Task item —
Copy out the records in full, word for word, without pictures.

Collected data
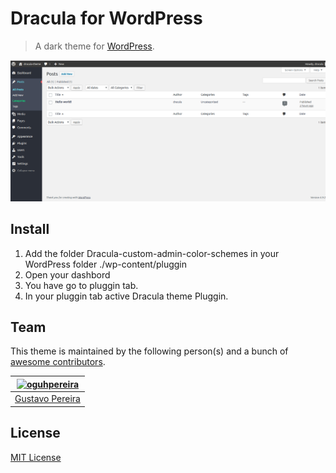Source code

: # Dracula for WordPress
> A dark theme for [WordPress](https://wordpress.org/).

![Screenshot](https://github.com/dracula/wordpress/blob/master/WordPress.png?raw=true)

## Install

1. Add the folder Dracula-custom-admin-color-schemes in your WordPress folder ./wp-content/pluggin
2. Open your dashbord
3. You have go to pluggin tab.
4. In your pluggin tab active Dracula theme Pluggin.

## Team

This theme is maintained by the following person(s) and a bunch of [awesome contributors](https://github.com/dracula/wordpress/graphs/contributors).


[![oguhpereira](https://avatars3.githubusercontent.com/u/24482087?s=70&v=3)](https://github.com/oguhpereira) |
--- |
[Gustavo Pereira](https://github.com/oguhpereira) |


## License

[MIT License](./LICENSE)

Solution for this problem —
Source code

: # Dracula for WordPress
> A dark theme for [WordPress](https://wordpress.org/).

![Screenshot](https://github.com/dracula/wordpress/blob/master/WordPress.png?raw=true)

## Install

1. Add the folder Dracula-custom-admin-color-schemes in your WordPress folder ./wp-content/pluggin
2. Open your dashbord
3. You have go to pluggin tab.
4. In your pluggin tab active Dracula theme Pluggin.

## Team

This theme is maintained by the following person(s) and a bunch of [awesome contributors](https://github.com/dracula/wordpress/graphs/contributors).


[![oguhpereira](https://avatars3.githubusercontent.com/u/24482087?s=70&v=3)](https://github.com/oguhpereira) |
--- |
[Gustavo Pereira](https://github.com/oguhpereira) |


## License

[MIT License](./LICENSE)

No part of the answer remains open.